2.                  To avoid an authorization of enforcement proceedings under RCW 41.56.160, King County must:

a.                   Notify the above-named complainant, in writing, within 20 days following the date of this order, as to what steps have been taken to comply with this order.

b.                  Notify the Executive Director of the Public Employment Relations Commission, in writing, within 20 days following the date of this order, as to what steps have been taken to comply with this order.

ISSUED at Olympia, Washington, this  17th  day of October, 2024.

PUBLIC EMPLOYMENT RELATIONS COMMISSION

Dario de la Rosa, Unfair Labor Practice Administrator

This order will be the final order of the
agency unless a notice of appeal is filed
with the Commission under WAC 391-45-350.

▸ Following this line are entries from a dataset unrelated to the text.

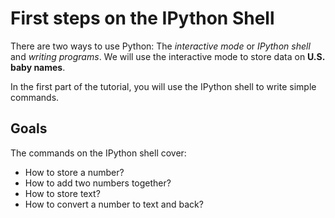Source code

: 
# First steps on the IPython Shell

There are two ways to use Python: The *interactive mode* or *IPython shell* and *writing programs*. We will use the interactive mode to store data on **U.S. baby names**.

In the first part of the tutorial, you will use the IPython shell to write simple commands.


## Goals

The commands on the IPython shell cover:

* How to store a number?
* How to add two numbers together?
* How to store text?
* How to convert a number to text and back?

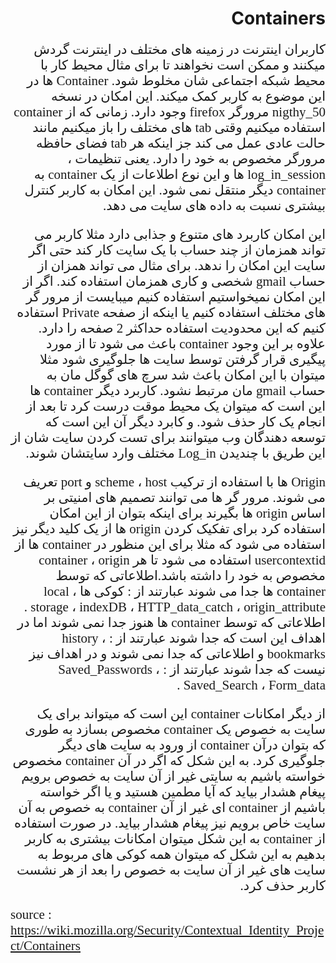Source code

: <html>
<head>
<style>
.font {
    font-family: 'Scheherazade', Tahoma;
    font-size: 150%;
}
</style>
</head>
<body>
<h1 dir='rtl'>Containers </h1>
<p class= "font" dir='rtl'> کاربران اینترنت در زمینه های مختلف در اینترنت گردش میکنند و ممکن است نخواهند تا برای مثال محیط کار با محیط شبکه اجتماعی شان مخلوط شود. Container ها در این موضوع به کاربر کمک میکند. این امکان در نسخه nigthy_50 مرورگر firefox  وجود دارد. زمانی که از container استفاده میکنیم وقتی tab های مختلف را باز میکنیم مانند حالت عادی عمل می کند جز اینکه هر tab فضای حافظه مرورگر مخصوص به خود را دارد. یعنی تنظیمات ، log_in_session ها و این نوع اطلاعات از یک container به container دیگر منتقل نمی شود. این امکان به کاربر کنترل بیشتری نسبت به داده های سایت می دهد.
</p>
<p  class= "font" dir='rtl'> 
این امکان کاربرد های متنوع و جذابی دارد مثلا کاربر می تواند همزمان از چند حساب با یک سایت کار کند حتی اگر سایت این امکان را ندهد. برای مثال می تواند همزان از حساب gmail شخصی و کاری همزمان استفاده کند. اگر از این امکان نمیخواستیم استفاده کنیم میبایست از مرور گر های مختلف استفاده کنیم یا اینکه از صفحه Private استفاده کنیم که این محدودیت استفاده حداکثر 2 صفحه را دارد. علاوه بر این وجود container باعث می شود تا از مورد پیگیری قرار گرفتن توسط سایت ها جلوگیری شود مثلا میتوان با این امکان باعث شد سرچ های گوگل مان به حساب gmail مان مرتبط نشود. کاربرد دیگر container ها این است که میتوان یک محیط موقت درست کرد تا بعد از انجام یک کار حذف شود. و کابرد دیگر آن این است که توسعه دهندگان وب میتوانند برای تست کردن سایت شان از این طریق با چندیدن Log_in مختلف وارد سایتشان شوند.

</p>
<p dir='rtl' class= "font" > 
Origin ها با استفاده از ترکیب  scheme ، host و port تعریف می شوند. مرور گر ها می توانند تصمیم های امنیتی بر اساس origin ها بگیرند برای اینکه بتوان از این امکان استفاده کرد برای تفکیک کردن origin ها از یک کلید دیگر نیز استفاده می شود که مثلا برای این منظور در container ها از usercontextid استفاده می شود تا هر container ، origin مخصوص به خود را داشته باشد.اطلاعاتی که توسط  container ها جدا می شوند عبارتند از : کوکی ها ، local storage ، indexDB ، HTTP_data_catch ، origin_attribute . اطلاعاتی که توسط container ها هنوز جدا نمی شوند اما در اهداف این است که جدا شوند عبارتند از : history ، bookmarks  و اطلاعاتی که جدا نمی شوند و در اهداف نیز نیست که جدا شوند عبارتند از : Saved_Passwords ، Saved_Search ، Form_data . 
</p>
<p class= "font" dir='rtl' >
از دیگر امکانات container این است که میتواند برای یک سایت به خصوص یک  container مخصوص بسازد به طوری که بتوان درآن container از ورود به سایت های دیگر جلوگیری کرد. به این شکل که اگر در آن container مخصوص خواسته باشیم به سایتی غیر از آن سایت به خصوص برویم پیغام هشدار بیاید که آیا مطمین هستید و یا اگر خواسته باشیم از container ای غیر از آن container به خصوص به آن سایت خاص برویم نیز پیغام هشدار بیاید. در صورت استفاده از container به این شکل میتوان امکانات بیشتری به کاربر بدهیم به این شکل که میتوان همه کوکی های مربوط به سایت های غیر از آن سایت به خصوص را بعد از هر نشست کاربر حذف کرد.
</p>
<p class= "font">
source : <a href="https://wiki.mozilla.org/Security/Contextual_Identity_Project/Containers"> https://wiki.mozilla.org/Security/Contextual_Identity_Project/Containers </a>
</p>
</body>
</html>
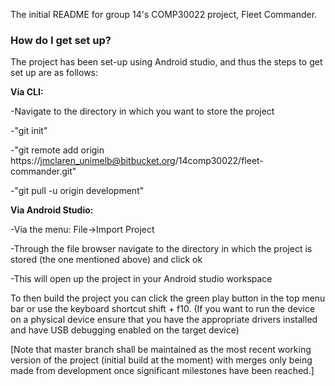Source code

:The initial README for group 14's COMP30022 project, Fleet Commander. 


### How do I get set up? ###

The project has been set-up using Android studio, and thus the steps to get set up are as follows:

**Via CLI:**

-Navigate to the directory in which you want to store the project

-"git init"

-"git remote add origin https://jmclaren_unimelb@bitbucket.org/14comp30022/fleet-commander.git"

-"git pull -u origin development"

**Via Android Studio:**

-Via the menu: File->Import Project

-Through the file browser navigate to the directory in which the project is stored (the one mentioned above) and click ok

-This will open up the project in your Android studio workspace

To then build the project you can click the green play button in the top menu bar or use the keyboard shortcut shift + f10. (If you want to run the device on a physical device ensure that you have the appropriate drivers installed and have USB debugging enabled on the target device)

[Note that master branch shall be maintained as the most recent working version of the project (initial build at the moment) with merges only being made from development once significant milestones have been reached.]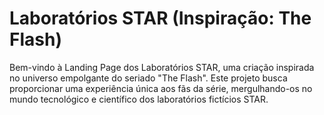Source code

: # Laboratórios STAR (Inspiração: The Flash)
 
Bem-vindo à Landing Page dos Laboratórios STAR, uma criação inspirada no universo empolgante do seriado "The Flash". Este projeto busca proporcionar uma experiência única aos fãs da série, mergulhando-os no mundo tecnológico e científico dos laboratórios fictícios STAR.
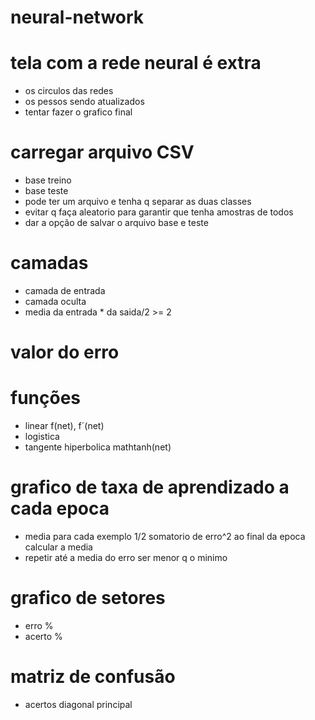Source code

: # neural-network

# tela com a rede neural é extra
 - os circulos das redes 
 - os pessos sendo atualizados
 - tentar fazer o grafico final

# carregar arquivo CSV
 - base treino
 - base teste
 - pode ter um arquivo e tenha q separar as duas classes
 - evitar q faça aleatorio para garantir que tenha amostras de todos
 - dar a opção de salvar o arquivo base e teste
 
# camadas
  - camada de entrada
  - camada oculta 
  - media da entrada * da saida/2 >= 2

# valor do erro
 
# funções
  - linear f(net), f´(net)
  - logistica
  - tangente hiperbolica mathtanh(net)
# grafico de taxa de aprendizado a cada epoca 
  - media para cada exemplo 1/2 somatorio de erro^2 ao final da epoca calcular a media
  - repetir até a media do erro ser menor q o minimo

# grafico de setores 
 - erro %
 - acerto %
# matriz de confusão
  - acertos diagonal principal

[1]             During the compliance proceedings, the employer raised concerns about deleting any reference to Allen’s discipline from litigation files.  The Commission’s remedial order does not speak to references about the discipline in litigation files and the protections from disclosure that are afforded to litigation files differ from other routinely kept documents or files.

[2]             In its brief, the union cites to RCW 41.56.905 as standing for the proposition that the provisions of chapter 41.56 RCW prevail over the provisions chapter 42.56 RCW and therefore the Commission’s remedial order supersedes the provisions of the public records act. RCW.41.56.905 states: “The provisions of this chapter are intended to be additional to other remedies and shall be liberally construed to accomplish their purpose. . . . [I]f any provision of this chapter conflicts with any other statute, ordinance, rule, or regulation of any public employer, the provisions of this chapter shall control.” The Washington State Public Records Act contains a nearly identical provision. RCW 42.56.030. This Commission’s jurisdiction is limited to decided cases under chapter 41.56 RCW and the state’s other collective bargaining statutes and the Commission has no authority to decide the operation of these statutes. That authority lies with the courts.